Rice adds that “we’ve been looking for this effect for many years,”  
trying different variations of fuel mixture, frequency of the radio  
waves, and other parameters. “Finally, the conditions were just  
right.” Given that the ITER project, which will take 10 years to  
build, is already underway, “our results are just in time for this,”  
Lin says. These results are being published in Physical Review Letters  
on Dec. 5. The work was sponsored by the US Department of Energy.

A number of other recent findings from Alcator C-Mod research could  
also play a significant role in making fusion practical, and several  
papers on these new results were presented at the Plasma Physics  
Divisional meeting of the American Physical Society held in November.

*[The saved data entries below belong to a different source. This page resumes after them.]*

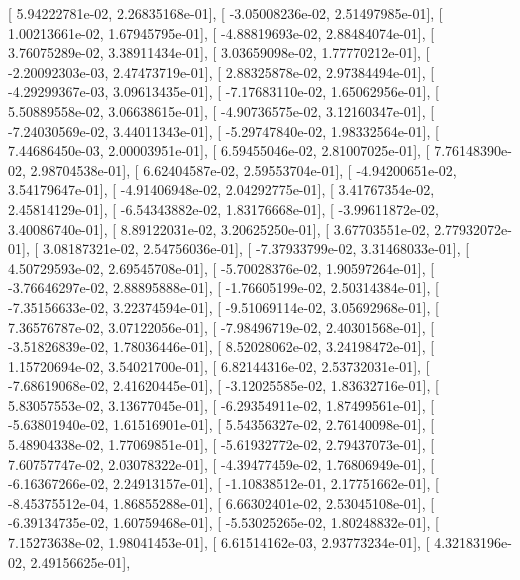 \documentclass{article}
\begin{document}
       [  5.94222781e-02,   2.26835168e-01],
       [ -3.05008236e-02,   2.51497985e-01],
       [  1.00213661e-02,   1.67945795e-01],
       [ -4.88819693e-02,   2.88484074e-01],
       [  3.76075289e-02,   3.38911434e-01],
       [  3.03659098e-02,   1.77770212e-01],
       [ -2.20092303e-03,   2.47473719e-01],
       [  2.88325878e-02,   2.97384494e-01],
       [ -4.29299367e-03,   3.09613435e-01],
       [ -7.17683110e-02,   1.65062956e-01],
       [  5.50889558e-02,   3.06638615e-01],
       [ -4.90736575e-02,   3.12160347e-01],
       [ -7.24030569e-02,   3.44011343e-01],
       [ -5.29747840e-02,   1.98332564e-01],
       [  7.44686450e-03,   2.00003951e-01],
       [  6.59455046e-02,   2.81007025e-01],
       [  7.76148390e-02,   2.98704538e-01],
       [  6.62404587e-02,   2.59553704e-01],
       [ -4.94200651e-02,   3.54179647e-01],
       [ -4.91406948e-02,   2.04292775e-01],
       [  3.41767354e-02,   2.45814129e-01],
       [ -6.54343882e-02,   1.83176668e-01],
       [ -3.99611872e-02,   3.40086740e-01],
       [  8.89122031e-02,   3.20625250e-01],
       [  3.67703551e-02,   2.77932072e-01],
       [  3.08187321e-02,   2.54756036e-01],
       [ -7.37933799e-02,   3.31468033e-01],
       [  4.50729593e-02,   2.69545708e-01],
       [ -5.70028376e-02,   1.90597264e-01],
       [ -3.76646297e-02,   2.88895888e-01],
       [ -1.76605199e-02,   2.50314384e-01],
       [ -7.35156633e-02,   3.22374594e-01],
       [ -9.51069114e-02,   3.05692968e-01],
       [  7.36576787e-02,   3.07122056e-01],
       [ -7.98496719e-02,   2.40301568e-01],
       [ -3.51826839e-02,   1.78036446e-01],
       [  8.52028062e-02,   3.24198472e-01],
       [  1.15720694e-02,   3.54021700e-01],
       [  6.82144316e-02,   2.53732031e-01],
       [ -7.68619068e-02,   2.41620445e-01],
       [ -3.12025585e-02,   1.83632716e-01],
       [  5.83057553e-02,   3.13677045e-01],
       [ -6.29354911e-02,   1.87499561e-01],
       [ -5.63801940e-02,   1.61516901e-01],
       [  5.54356327e-02,   2.76140098e-01],
       [  5.48904338e-02,   1.77069851e-01],
       [ -5.61932772e-02,   2.79437073e-01],
       [  7.60757747e-02,   2.03078322e-01],
       [ -4.39477459e-02,   1.76806949e-01],
       [ -6.16367266e-02,   2.24913157e-01],
       [ -1.10838512e-01,   2.17751662e-01],
       [ -8.45375512e-04,   1.86855288e-01],
       [  6.66302401e-02,   2.53045108e-01],
       [ -6.39134735e-02,   1.60759468e-01],
       [ -5.53025265e-02,   1.80248832e-01],
       [  7.15273638e-02,   1.98041453e-01],
       [  6.61514162e-03,   2.93773234e-01],
       [  4.32183196e-02,   2.49156625e-01],
\end{document}
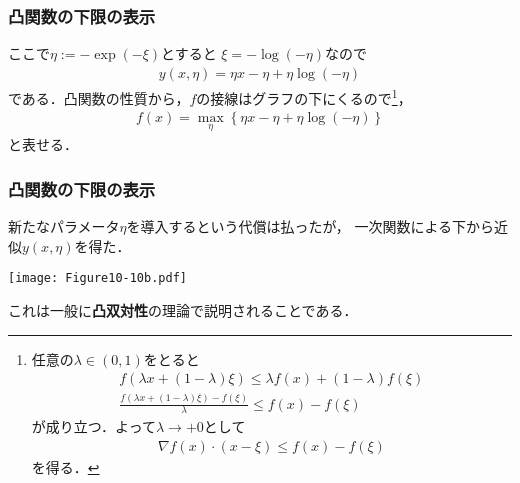 \documentclass[10pt,hyperref={unicode}]{beamer}
\newcommand{\parentheses}[1]{\left(#1\right)}
\newcommand{\braces}[1]{\left\{#1\right\}}
\begin{document}
\begin{frame}
\frametitle{凸関数の下限の表示}
ここで$\eta := -\exp\parentheses{-\xi}$とすると
$\xi = -\log \parentheses{-\eta}$なので
\begin{align}
    y\parentheses{x,\eta} = \eta x - \eta + \eta\log\parentheses{-\eta} \tag{10.127}
\end{align}
である．凸関数の性質から，$f$の接線はグラフの下にくるので\footnote[frame]{%
任意の$\lambda \in \parentheses{0,1}$をとると
\begin{gather*}
f\parentheses{\lambda x + \parentheses{1 - \lambda}\xi} \leq \lambda f\parentheses{x} + \parentheses{1 - \lambda}f\parentheses{\xi}\\
\frac{f\parentheses{\lambda x + \parentheses{1 - \lambda}\xi} - f\parentheses{\xi}}{\lambda} \leq f\parentheses{x} - f\parentheses{\xi}
\end{gather*}
が成り立つ．よって$\lambda \to +0$として
\begin{align*}
    \nabla f\parentheses{x} \cdot \parentheses{x - \xi} \leq f\parentheses{x} - f\parentheses{\xi}
\end{align*}
を得る．
}，
\begin{align}
    f\parentheses{x} = \max_\eta \braces{\eta x  - \eta + \eta \log\parentheses{- \eta}} \tag{10.128}
\end{align}
と表せる．
\end{frame}

\begin{frame}
\frametitle{凸関数の下限の表示}
新たなパラメータ$\eta$を導入するという代償は払ったが，
一次関数による下から近似$y\parentheses{x,\eta}$を得た．

\smallskip

\begin{center}
    \texttt{[image: Figure10-10b.pdf]}
\end{center}

\smallskip

これは一般に\textbf{凸双対性}の理論で説明されることである．
\end{frame}
\end{document}
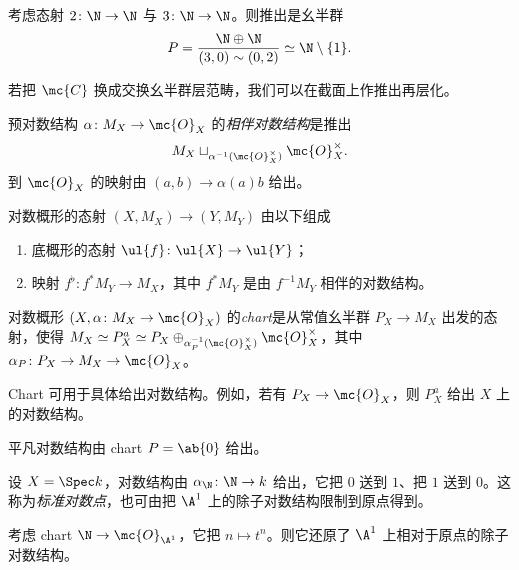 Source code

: \begin{exm}
    考虑态射 \(2 \colon \N \to \N\) 与 \(3 \colon \N \to \N\)。则推出是幺半群
    \[ P = \frac{\N \oplus \N}{(3, 0) \sim (0,2)} \simeq \N \setminus \{1\}. \]
\end{exm}

若把 \(\mc{C}\) 换成交换幺半群层范畴，我们可以在截面上作推出再层化。

\begin{defn}
    预对数结构 \(\alpha \colon M_X \to \mc{O}_X\) 的\textit{相伴对数结构}是推出
    \[ M_X \sqcup_{\alpha^{-1}(\mc{O}_X^{\times})} \mc{O}_X^{\times}. \]
    到 \(\mc{O}_X\) 的映射由 \((a,b) \to \alpha(a) b\) 给出。
\end{defn}

\begin{defn}
    对数概形的态射 \((X, M_X) \to (Y, M_Y)\) 由以下组成
    \begin{enumerate}
        \item 底概形的态射 \(\ul{f} \colon \ul{X} \to \ul{Y}\)；
        \item 映射 \(f^{\flat} \colon f^* M_Y \to M_X\)，其中 \(f^* M_Y\) 是由 \(f^{-1} M_Y\) 相伴的对数结构。
    \end{enumerate}
\end{defn}

\begin{defn}
    对数概形 \((X, \alpha \colon M_X \to \mc{O}_X)\) 的\textit{chart}是从常值幺半群 \(P_X \to M_X\) 出发的态射，使得 \(M_X \simeq P_X^a \simeq P_X \oplus_{\alpha_P^{-1}(\mc{O}_X^{\times})} \mc{O}_X^{\times}\)，其中 \(\alpha_P \colon P_X \to M_X \to \mc{O}_X\)。
\end{defn}

Chart 可用于具体给出对数结构。例如，若有 \(P_X \to \mc{O}_X\)，则 \(P_X^a\) 给出 \(X\) 上的对数结构。

\begin{exm}
    平凡对数结构由 chart \(P = \ab\{0\}\) 给出。
\end{exm}

\begin{exm}
    设 \(X = \Spec k\)，对数结构由 \(\alpha_{\N} \colon \N \to k\) 给出，它把 \(0\) 送到 \(1\)、把 \(1\) 送到 \(0\)。这称为\textit{标准对数点}，也可由把 \(\A^1\) 上的除子对数结构限制到原点得到。
\end{exm}

\begin{exm}
    考虑 chart \(\N \to \mc{O}_{\A^1}\)，它把 \(n \mapsto t^n\)。则它还原了 \(\A^1\) 上相对于原点的除子对数结构。
\end{exm}

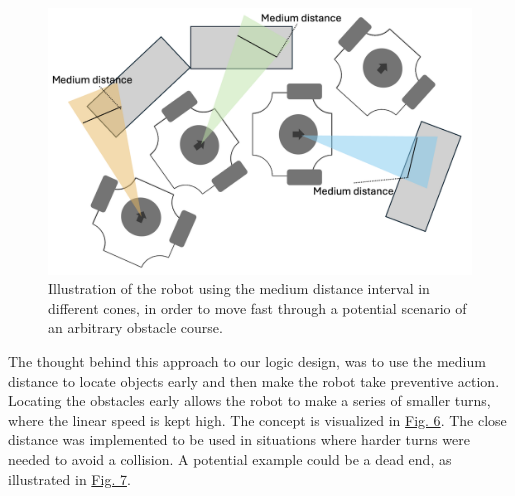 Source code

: \documentclass[conference]{IEEEtran}
\begin{document}
    \begin{figure}[b]
        \centerline{\includegraphics[width=1.0\columnwidth]{Pictures/Medium Distance Aviodance.png}}
        \caption{Illustration of the robot using the medium distance interval in different cones, in order to move fast through a potential scenario of an arbitrary obstacle course.}
        \label{sec:medium aviodance}
        \end{figure}
The thought behind this approach to our logic design, was to use the medium distance to locate objects early and then make the robot take preventive action.
Locating the obstacles early allows the robot to make a series of smaller turns, where the linear speed is kept high. The concept is visualized in \href{sec:medium aviodance}{Fig. 6}.
The close distance was implemented to be used in situations where harder turns were needed to avoid a collision. A potential example could be a dead end, as illustrated in \href{sec:close aviodance}{Fig. 7}.
\end{document}
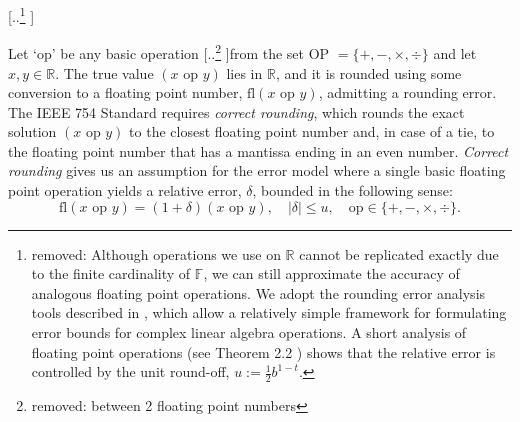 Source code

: \documentclass[review,onefignum,onetabnum]{siamart190516}
\newcommand{\R}{\mathbb{R}}
\newcommand{\F}{\mathbb{F}}
\newcommand{\dd}{\delta}
\newcommand{\fl}{\mathrm{fl}}
\providecommand{\DIFadd}[1]{{\protect\color{blue} \sf #1}} %
\providecommand{\DIFdel}[1]{{\protect\color{red} [..\footnote{removed: #1} ]}} %
\providecommand{\DIFaddbegin}{} %
\providecommand{\DIFaddend}{} %
\providecommand{\DIFdelbegin}{} %
\providecommand{\DIFdelend}{} %
\begin{document}
\DIFdelbegin \DIFdel{Although operations we use on $\R$ cannot be replicated exactly due to the finite cardinality of $\F$, we can still approximate the accuracy of analogous floating point operations.
We adopt the rounding error analysis tools described in \cite{Higham2002}, which allow a relatively simple framework for formulating error bounds for complex linear algebra operations. 
A short analysis of floating point operations (see Theorem 2.2 \cite{Higham2002}) shows that the relative error is 
controlled by the unit round-off, $u:=\frac{1}{2}b^{1-t}$. }%

\DIFdelend Let `op' be any basic operation \DIFdelbegin \DIFdel{between 2 floating point numbers }\DIFdelend from the set OP $=\{+, -, \times, \div\}$ \DIFaddbegin \DIFadd{and let $x,y\in \R$}\DIFaddend .
The true value $(x\text{ op }y)$ lies in $\R$, and it is rounded using some conversion to a floating point number, $\fl(x\text{ op }y)$, admitting a rounding error. 
The IEEE 754 Standard requires \emph{correct rounding}, which rounds the exact solution $(x\text{ op }y)$ to the closest floating point number and, in case of a tie, to the floating point number that has a mantissa ending in an even number.
\emph{Correct rounding} gives us an assumption for the error model where a single basic floating point operation yields a relative error, $\dd$, bounded in the following sense:
\begin{equation}
\fl(x\text{ op }y) = (1 + \dd)(x\text{ op }y),\quad |\dd|\leq u, \quad \text{op}\in\{+, -, \times, \div\}. \label{eqn:singlefpe}
\end{equation}
\DIFdelbegin %
\end{document}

One of these is a method developed by Dennis Whyte and Robert Granetz  
for preventing a kind of runaway effect that could cause severe damage  
to reactor components. When a fusion reactor is in operation, any  
disruption of the magnetic field that confines the super-hot plasma  
could cause a very powerful beam of “runaway electrons,” with enough  
energy to melt through solid steel. This would not be dangerous to  
personnel because everything is well-shielded, but it could cause  
hardware damage that would be expensive and time-consuming to repair.

But Whyte and Granetz have developed a kind of high-powered fire  
extinguisher for such runaway beams: A way of suddenly injecting a  
blast of argon or neon gas into the reactor vessel that turns the  
plasma energy into light, which is then harmlessly absorbed by the  
reactor walls, and suppresses the beam by apparently making the  
magnetic fields more disorganized.

For about a thousandth of a second, Whyte says, this brilliant flash  
of light is the world’s brightest light — the equivalent of a billion- 
watt bulb — though it’s in a place where nobody can directly see it.

Because the Alcator C-Mod’s design is very closely matched to that of  
ITER, “we are uniquely positioned to explore what happens when these  
disruptions occur,” Whyte says. ITER will be 10 times the diameter,  
with a thousand times the energy, so if this quenching system is used  
there it would produce a trillion-watt bulb — for a fleeting instant,  
nearly equivalent to the total electricity output of the United States.